NTCP: A Grid Service for Remote Control Systems

June 21, 2017 | Autor: Carl Kesselman | Categoria: Remote Control
Share Embed


Descrição do Produto

NTCP: A Grid Service for Remote Control Systems Laura Pearlman1, Mike D’Arcy1, Carl Kesselman1, Pawel Plaszczak2 1 USC Information Sciences Institute, Marina del Rey, CA 2 Argonne National Laboratory, Argonne, IL

1 Introduction The Network for Earthquake Engineering Simulation (NEES) project aims to advance collaborative earthquake engineering research in the United States by improving facilities for physical and computational earthquake simulations and encouraging the sharing of data, facilities, and computational models. Traditionally, earthquake engineers have simulated the effects of ground motion on structures using one of two basic approaches: using computational simulations or using physical simulations. More recently, earthquake engineers have begun doing hybrid experiments: coupled computational and physical simulations in which one part of a structure is modeled computationally and another part is modeled as a physical experiment. The computational and physical simulations are run simultaneously; the results of both the computational and physical component for one time-step are used to determine the inputs to each for the next time-step. Hybrid experiments have generally been tightly coupled, with the computational system and the physical control system communicating via a shared-memory backbone. We have designed and implemented the NEESgrid Teleoperations Control Protocol (NTCP)1 protocol and service to support distributed hybrid experiments that may include several computational simulations and several physical experiments. The initial version of NTCP supports only “slow” hybrid experiments (experiments without strict performance requirements). Several of the design goals of NTCP were driven by properties of physical experiments: the specimens involved are often very large (weighing tens of tons) and take months to construct and install, and it is often difficult or impossible to “undo” a physical action (applying a force to an experiment specimen may cause a permanent, significant change to the properties of that specimen; the only way to reverse that change may be to construct and install a new specimen). One design goal for NTCP was to support a common protocol for both physical experiments and computational simulations; this allows for development and testing of computational components while the physical components are being constructed, for simulation-only dry-runs of experiments, and for the possibility of replacing a physical experiment with a computational simulation in the event of a fault (such as a network partition) during a distributed experiment run.
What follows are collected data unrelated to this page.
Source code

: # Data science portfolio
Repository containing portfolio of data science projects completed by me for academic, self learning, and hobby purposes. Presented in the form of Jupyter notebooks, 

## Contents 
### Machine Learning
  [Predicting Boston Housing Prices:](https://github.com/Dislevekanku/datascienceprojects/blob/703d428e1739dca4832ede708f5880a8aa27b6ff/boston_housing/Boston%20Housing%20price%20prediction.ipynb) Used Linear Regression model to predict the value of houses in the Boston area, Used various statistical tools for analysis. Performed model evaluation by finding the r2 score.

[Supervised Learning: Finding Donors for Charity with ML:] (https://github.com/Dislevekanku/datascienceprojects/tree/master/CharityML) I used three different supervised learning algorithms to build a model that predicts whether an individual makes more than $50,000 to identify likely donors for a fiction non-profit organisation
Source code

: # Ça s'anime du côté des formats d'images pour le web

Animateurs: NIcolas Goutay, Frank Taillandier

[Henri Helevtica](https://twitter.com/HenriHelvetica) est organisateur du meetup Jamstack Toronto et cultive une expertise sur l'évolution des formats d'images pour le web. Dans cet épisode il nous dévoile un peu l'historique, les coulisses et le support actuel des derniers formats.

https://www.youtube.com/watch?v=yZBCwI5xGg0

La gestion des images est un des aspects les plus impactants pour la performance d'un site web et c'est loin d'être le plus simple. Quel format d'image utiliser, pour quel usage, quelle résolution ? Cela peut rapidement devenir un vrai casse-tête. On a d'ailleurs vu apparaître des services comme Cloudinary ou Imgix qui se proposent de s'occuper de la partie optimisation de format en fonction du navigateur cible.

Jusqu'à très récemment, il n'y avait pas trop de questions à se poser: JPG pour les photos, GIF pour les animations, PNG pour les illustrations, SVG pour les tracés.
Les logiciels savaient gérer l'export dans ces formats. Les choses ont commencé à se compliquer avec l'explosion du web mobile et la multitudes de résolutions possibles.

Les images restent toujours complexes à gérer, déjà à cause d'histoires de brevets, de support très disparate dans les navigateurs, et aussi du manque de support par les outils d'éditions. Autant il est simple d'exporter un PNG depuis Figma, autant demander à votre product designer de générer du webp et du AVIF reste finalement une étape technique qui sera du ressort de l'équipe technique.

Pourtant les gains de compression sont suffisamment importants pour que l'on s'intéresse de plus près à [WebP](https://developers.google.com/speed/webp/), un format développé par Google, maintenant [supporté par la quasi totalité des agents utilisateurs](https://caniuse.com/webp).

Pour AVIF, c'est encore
Another design goal was to support fault recovery to the greatest extent possible: a distributed simulation should not fail because of a momentary network interruption or because a system hosting a client or computational simulation crashed; for this reason, we chose to implement at-most-once execution semantics in NTCP. A final design goal was to allow for separate negotiation and execution phases, to allow a client application to verify that the actions proposed for a time-step are acceptable to all sites involved, before actually sending a request to take any physical action.

2 The NTCP Service The NTCP service performs actions on control points. In general, a control point is a simply a point at which an action may be taken (or simulated). In a physical experiment, a control point is a physical point on the experiment specimen at which forces may be applied by actuators. In a physical experiment, there is often a many-to-one relationship between actuators and control points (for example, there may be actuators positioned to move the same control point along different axes).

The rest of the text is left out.